(Beginning of RECORDS SHOWN)
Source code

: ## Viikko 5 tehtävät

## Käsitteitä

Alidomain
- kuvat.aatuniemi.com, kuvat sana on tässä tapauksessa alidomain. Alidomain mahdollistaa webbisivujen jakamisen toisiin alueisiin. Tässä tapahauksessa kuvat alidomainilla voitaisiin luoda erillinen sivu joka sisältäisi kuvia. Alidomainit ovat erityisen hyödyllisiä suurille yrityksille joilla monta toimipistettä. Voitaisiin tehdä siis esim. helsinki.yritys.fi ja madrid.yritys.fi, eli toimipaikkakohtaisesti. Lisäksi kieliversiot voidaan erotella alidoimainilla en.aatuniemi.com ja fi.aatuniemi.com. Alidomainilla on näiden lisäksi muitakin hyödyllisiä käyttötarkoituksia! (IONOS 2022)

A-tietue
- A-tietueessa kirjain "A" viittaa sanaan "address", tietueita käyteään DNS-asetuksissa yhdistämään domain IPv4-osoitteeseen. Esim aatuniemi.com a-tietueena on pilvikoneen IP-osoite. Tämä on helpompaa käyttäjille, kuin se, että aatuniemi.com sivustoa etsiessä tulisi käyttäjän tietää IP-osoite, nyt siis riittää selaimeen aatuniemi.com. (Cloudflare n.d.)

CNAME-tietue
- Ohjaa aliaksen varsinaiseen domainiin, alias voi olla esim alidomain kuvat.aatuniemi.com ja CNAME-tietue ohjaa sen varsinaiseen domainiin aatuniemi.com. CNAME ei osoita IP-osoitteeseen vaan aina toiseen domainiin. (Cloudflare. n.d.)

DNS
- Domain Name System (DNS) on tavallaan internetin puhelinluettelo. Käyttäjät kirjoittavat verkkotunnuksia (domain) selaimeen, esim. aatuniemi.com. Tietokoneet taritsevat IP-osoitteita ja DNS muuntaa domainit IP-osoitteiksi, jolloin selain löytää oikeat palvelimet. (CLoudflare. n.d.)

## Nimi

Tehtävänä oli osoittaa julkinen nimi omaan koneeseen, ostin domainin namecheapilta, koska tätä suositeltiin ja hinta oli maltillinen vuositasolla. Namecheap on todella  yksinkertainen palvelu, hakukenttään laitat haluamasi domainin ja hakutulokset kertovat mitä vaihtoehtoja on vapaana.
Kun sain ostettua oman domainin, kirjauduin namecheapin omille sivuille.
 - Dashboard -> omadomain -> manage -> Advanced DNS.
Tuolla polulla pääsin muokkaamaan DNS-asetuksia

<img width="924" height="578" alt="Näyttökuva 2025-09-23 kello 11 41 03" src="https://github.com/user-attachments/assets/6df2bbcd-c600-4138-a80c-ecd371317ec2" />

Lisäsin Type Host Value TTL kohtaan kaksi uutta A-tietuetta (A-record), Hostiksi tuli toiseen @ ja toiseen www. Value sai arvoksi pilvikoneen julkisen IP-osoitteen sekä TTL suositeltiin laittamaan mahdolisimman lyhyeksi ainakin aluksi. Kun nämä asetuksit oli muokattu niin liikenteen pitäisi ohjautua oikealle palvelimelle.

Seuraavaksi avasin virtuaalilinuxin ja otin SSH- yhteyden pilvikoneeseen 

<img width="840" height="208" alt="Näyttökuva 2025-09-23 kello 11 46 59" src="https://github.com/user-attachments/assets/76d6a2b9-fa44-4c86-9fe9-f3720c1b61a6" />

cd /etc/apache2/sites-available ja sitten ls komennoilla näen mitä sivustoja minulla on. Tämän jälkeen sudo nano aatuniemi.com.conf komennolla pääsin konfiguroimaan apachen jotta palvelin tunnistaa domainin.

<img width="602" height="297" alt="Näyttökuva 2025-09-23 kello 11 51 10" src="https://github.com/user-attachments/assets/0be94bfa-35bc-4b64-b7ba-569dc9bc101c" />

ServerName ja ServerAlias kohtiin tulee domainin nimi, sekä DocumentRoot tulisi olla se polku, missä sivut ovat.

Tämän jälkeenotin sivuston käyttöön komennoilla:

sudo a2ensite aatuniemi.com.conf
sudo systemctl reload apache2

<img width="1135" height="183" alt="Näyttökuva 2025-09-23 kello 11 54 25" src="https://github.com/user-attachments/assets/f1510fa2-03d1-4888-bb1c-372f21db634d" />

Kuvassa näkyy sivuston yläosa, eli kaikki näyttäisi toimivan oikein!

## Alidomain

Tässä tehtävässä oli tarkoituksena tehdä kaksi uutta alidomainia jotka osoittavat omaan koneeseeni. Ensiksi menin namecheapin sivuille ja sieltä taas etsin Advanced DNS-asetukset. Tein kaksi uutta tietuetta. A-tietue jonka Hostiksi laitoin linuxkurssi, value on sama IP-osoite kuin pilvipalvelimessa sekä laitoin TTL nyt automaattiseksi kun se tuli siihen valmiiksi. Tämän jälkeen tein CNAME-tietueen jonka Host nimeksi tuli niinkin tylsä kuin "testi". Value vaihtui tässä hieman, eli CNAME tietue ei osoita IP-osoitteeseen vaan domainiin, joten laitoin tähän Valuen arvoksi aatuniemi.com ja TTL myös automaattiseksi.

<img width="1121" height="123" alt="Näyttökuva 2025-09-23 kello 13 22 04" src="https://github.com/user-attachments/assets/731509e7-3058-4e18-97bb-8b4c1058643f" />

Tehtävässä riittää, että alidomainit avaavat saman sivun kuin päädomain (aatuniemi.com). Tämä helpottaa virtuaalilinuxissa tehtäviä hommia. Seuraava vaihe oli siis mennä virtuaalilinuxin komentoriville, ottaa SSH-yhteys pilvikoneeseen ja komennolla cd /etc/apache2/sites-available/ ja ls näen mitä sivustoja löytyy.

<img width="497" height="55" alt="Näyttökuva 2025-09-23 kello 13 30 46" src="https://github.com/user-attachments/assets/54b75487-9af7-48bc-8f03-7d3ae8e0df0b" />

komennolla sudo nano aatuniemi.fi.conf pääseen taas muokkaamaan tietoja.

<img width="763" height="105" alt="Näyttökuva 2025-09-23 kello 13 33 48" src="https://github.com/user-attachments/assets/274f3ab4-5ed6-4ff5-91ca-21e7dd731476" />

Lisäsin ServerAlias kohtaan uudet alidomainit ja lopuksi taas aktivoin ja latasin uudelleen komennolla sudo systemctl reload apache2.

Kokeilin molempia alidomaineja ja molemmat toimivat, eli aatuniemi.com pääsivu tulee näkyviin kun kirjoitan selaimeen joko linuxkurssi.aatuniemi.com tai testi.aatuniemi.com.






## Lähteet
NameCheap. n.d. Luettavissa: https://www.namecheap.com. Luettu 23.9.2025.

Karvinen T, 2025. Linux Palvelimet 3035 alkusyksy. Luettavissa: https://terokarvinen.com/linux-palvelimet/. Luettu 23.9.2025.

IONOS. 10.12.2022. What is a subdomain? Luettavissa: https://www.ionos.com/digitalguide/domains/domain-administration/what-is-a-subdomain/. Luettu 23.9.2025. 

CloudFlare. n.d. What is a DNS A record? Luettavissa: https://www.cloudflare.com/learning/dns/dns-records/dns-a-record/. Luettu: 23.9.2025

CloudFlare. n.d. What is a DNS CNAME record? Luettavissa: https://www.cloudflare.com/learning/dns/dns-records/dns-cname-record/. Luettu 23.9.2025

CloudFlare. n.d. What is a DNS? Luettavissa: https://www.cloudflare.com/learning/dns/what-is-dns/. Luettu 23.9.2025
(End of RECORDS SHOWN)
**AIM OF THE EXERCISE:** Consider the entries above and return each line with the string "pilvikoneeseen".

**WRITTEN ANSWER:**
Seuraavaksi avasin virtuaalilinuxin ja otin SSH- yhteyden pilvikoneeseen 
Tehtävässä riittää, että alidomainit avaavat saman sivun kuin päädomain (aatuniemi.com). Tämä helpottaa virtuaalilinuxissa tehtäviä hommia. Seuraava vaihe oli siis mennä virtuaalilinuxin komentoriville, ottaa SSH-yhteys pilvikoneeseen ja komennolla cd /etc/apache2/sites-available/ ja ls näen mitä sivustoja löytyy.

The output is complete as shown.